[GIVEN RECORDS — start]

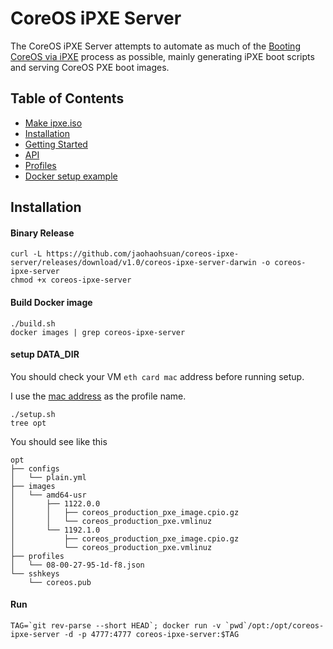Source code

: # CoreOS iPXE Server

The CoreOS iPXE Server attempts to automate as much of the [Booting CoreOS via iPXE](https://coreos.com/docs/running-coreos/bare-metal/booting-with-ipxe/) process as possible, mainly generating iPXE boot scripts and serving CoreOS PXE boot images.

## Table of Contents

- [Make ipxe.iso](ipxe/README.md)
- [Installation](#installation)
- [Getting Started](docs/getting_started.md)
- [API](docs/api.md)
- [Profiles](docs/profiles.md)
- [Docker setup example](docs/docker.md)

## Installation

#### Binary Release

```
curl -L https://github.com/jaohaohsuan/coreos-ipxe-server/releases/download/v1.0/coreos-ipxe-server-darwin -o coreos-ipxe-server
chmod +x coreos-ipxe-server
```

#### Build Docker image

```
./build.sh
docker images | grep coreos-ipxe-server
```
#### setup DATA_DIR
You should check your VM `eth card mac` address before running setup.

I use the [mac address](ipxe/scripts/coreos-macd.ipxe#L5) as the profile name.
```
./setup.sh
tree opt
```
You should see like this
```
opt
├── configs
│   └── plain.yml
├── images
│   └── amd64-usr
│       ├── 1122.0.0
│       │   ├── coreos_production_pxe_image.cpio.gz
│       │   └── coreos_production_pxe.vmlinuz
│       └── 1192.1.0
│           ├── coreos_production_pxe_image.cpio.gz
│           └── coreos_production_pxe.vmlinuz
├── profiles
│   └── 08-00-27-95-1d-f8.json
└── sshkeys
    └── coreos.pub
```

#### Run

```
TAG=`git rev-parse --short HEAD`; docker run -v `pwd`/opt:/opt/coreos-ipxe-server -d -p 4777:4777 coreos-ipxe-server:$TAG
```
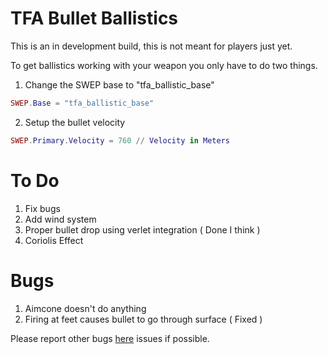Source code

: # TFA Bullet Ballistics
This is an in development build, this is not meant for players just yet.

To get ballistics working with your weapon you only have to do two things.

1. Change the SWEP base to "tfa_ballistic_base"
```lua
SWEP.Base = "tfa_ballistic_base"
```
2. Setup the bullet velocity
```lua
SWEP.Primary.Velocity = 760 // Velocity in Meters
```

# To Do
1. Fix bugs
2. Add wind system
3. Proper bullet drop using verlet integration ( Done I think )
4. Coriolis Effect

# Bugs
1. Aimcone doesn't do anything
2. Firing at feet causes bullet to go through surface ( Fixed )

Please report other bugs [here](https://github.com/Daxble/TFA-Bullet-Ballistics/issues) issues if possible.
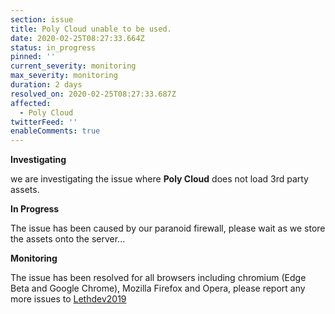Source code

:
 ```yaml
---
section: issue
title: Poly Cloud unable to be used.
date: 2020-02-25T08:27:33.664Z
status: in_progress
pinned: ''
current_severity: monitoring
max_severity: monitoring
duration: 2 days
resolved_on: 2020-02-25T08:27:33.687Z
affected:
  - Poly Cloud
twitterFeed: ''
enableComments: true
---
```

**Investigating**

we are investigating the issue where **Poly Cloud** does not load 3rd party assets.

**In Progress**

The issue has been caused by our paranoid firewall, please wait as we store the assets onto the server...

**Monitoring**

The issue has been resolved for all browsers including chromium (Edge Beta and Google Chrome), Mozilla Firefox and Opera, please report any more issues to [Lethdev2019](mailto:Lethiathan2019@outlook.com?Subject=Issue%20#000122)
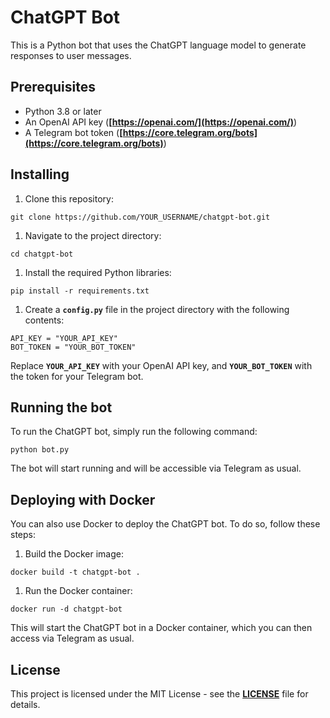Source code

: # **ChatGPT Bot**

This is a Python bot that uses the ChatGPT language model to generate responses to user messages.

## **Prerequisites**

- Python 3.8 or later
- An OpenAI API key (**[https://openai.com/](https://openai.com/)**)
- A Telegram bot token (**[https://core.telegram.org/bots](https://core.telegram.org/bots)**)

## **Installing**

1. Clone this repository:

```
git clone https://github.com/YOUR_USERNAME/chatgpt-bot.git
```

1. Navigate to the project directory:

```
cd chatgpt-bot
```

1. Install the required Python libraries:

```
pip install -r requirements.txt
```

1. Create a **`config.py`** file in the project directory with the following contents:

```
API_KEY = "YOUR_API_KEY"
BOT_TOKEN = "YOUR_BOT_TOKEN"
```

Replace **`YOUR_API_KEY`** with your OpenAI API key, and **`YOUR_BOT_TOKEN`** with the token for your Telegram bot.

## **Running the bot**

To run the ChatGPT bot, simply run the following command:

```
python bot.py
```

The bot will start running and will be accessible via Telegram as usual.

## **Deploying with Docker**

You can also use Docker to deploy the ChatGPT bot. To do so, follow these steps:

1. Build the Docker image:

```
docker build -t chatgpt-bot .
```

1. Run the Docker container:

```
docker run -d chatgpt-bot
```

This will start the ChatGPT bot in a Docker container, which you can then access via Telegram as usual.

## **License**

This project is licensed under the MIT License - see the **[LICENSE](https://chat.openai.com/chat/LICENSE)** file for details.
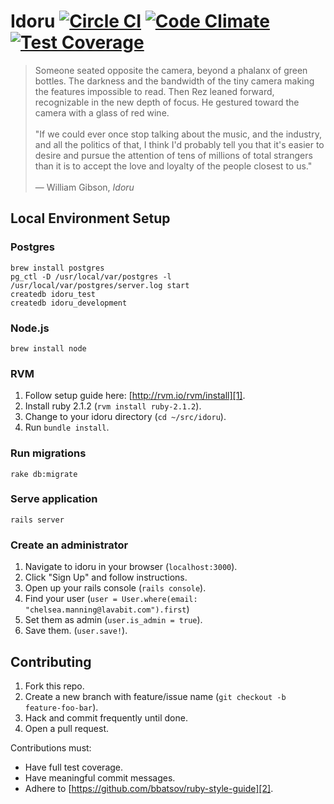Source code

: # Idoru [![Circle CI](https://circleci.com/gh/ptrckbrwn/idoru/tree/master.svg?style=svg)](https://circleci.com/gh/ptrckbrwn/idoru/tree/master) [![Code Climate](https://codeclimate.com/github/ptrckbrwn/idoru/badges/gpa.svg)](https://codeclimate.com/github/ptrckbrwn/idoru) [![Test Coverage](https://codeclimate.com/github/ptrckbrwn/idoru/badges/coverage.svg)](https://codeclimate.com/github/ptrckbrwn/idoru)

> Someone seated opposite the camera, beyond a phalanx of green bottles. The
> darkness and the bandwidth of the tiny camera making the features impossible
> to read. Then Rez leaned forward, recognizable in the new depth of focus. He
> gestured toward the camera with a glass of red wine.<br /><br />
> "If we could ever once stop talking about the music, and the industry, and
> all the politics of that, I think I'd probably tell you that it's easier to
> desire and pursue the attention of tens of millions of total strangers than
> it is to accept the love and loyalty of the people closest to us."<br /><br />
> &mdash; William Gibson, <em>Idoru</em>

## Local Environment Setup

### Postgres

```
brew install postgres
pg_ctl -D /usr/local/var/postgres -l /usr/local/var/postgres/server.log start
createdb idoru_test
createdb idoru_development
```

### Node.js

```
brew install node
```

### RVM

1. Follow setup guide here: [http://rvm.io/rvm/install][1].
2. Install ruby 2.1.2 (`rvm install ruby-2.1.2`).
3. Change to your idoru directory (`cd ~/src/idoru`).
4. Run `bundle install`.

### Run migrations

```
rake db:migrate
```

### Serve application

```
rails server
```

### Create an administrator

1. Navigate to idoru in your browser (`localhost:3000`).
2. Click "Sign Up" and follow instructions.
3. Open up your rails console (`rails console`).
4. Find your user (`user = User.where(email: "chelsea.manning@lavabit.com").first`)
5. Set them as admin (`user.is_admin = true`).
6. Save them. (`user.save!`).

## Contributing

1. Fork this repo.
2. Create a new branch with feature/issue name (`git checkout -b feature-foo-bar`).
3. Hack and commit frequently until done.
4. Open a pull request.

Contributions must:
 - Have full test coverage.
 - Have meaningful commit messages.
 - Adhere to [https://github.com/bbatsov/ruby-style-guide][2].

[1]: http://rvm.io/rvm/install
[2]: https://github.com/bbatsov/ruby-style-guide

[GIVEN RECORDS — finish]

*DIRECTIONS*: Every line holding the string "images" should be copied here, so please find those lines in the data.

*EXERCISE ANSWER*:
The CoreOS iPXE Server attempts to automate as much of the [Booting CoreOS via iPXE](https://coreos.com/docs/running-coreos/bare-metal/booting-with-ipxe/) process as possible, mainly generating iPXE boot scripts and serving CoreOS PXE boot images.
docker images | grep coreos-ipxe-server
├── images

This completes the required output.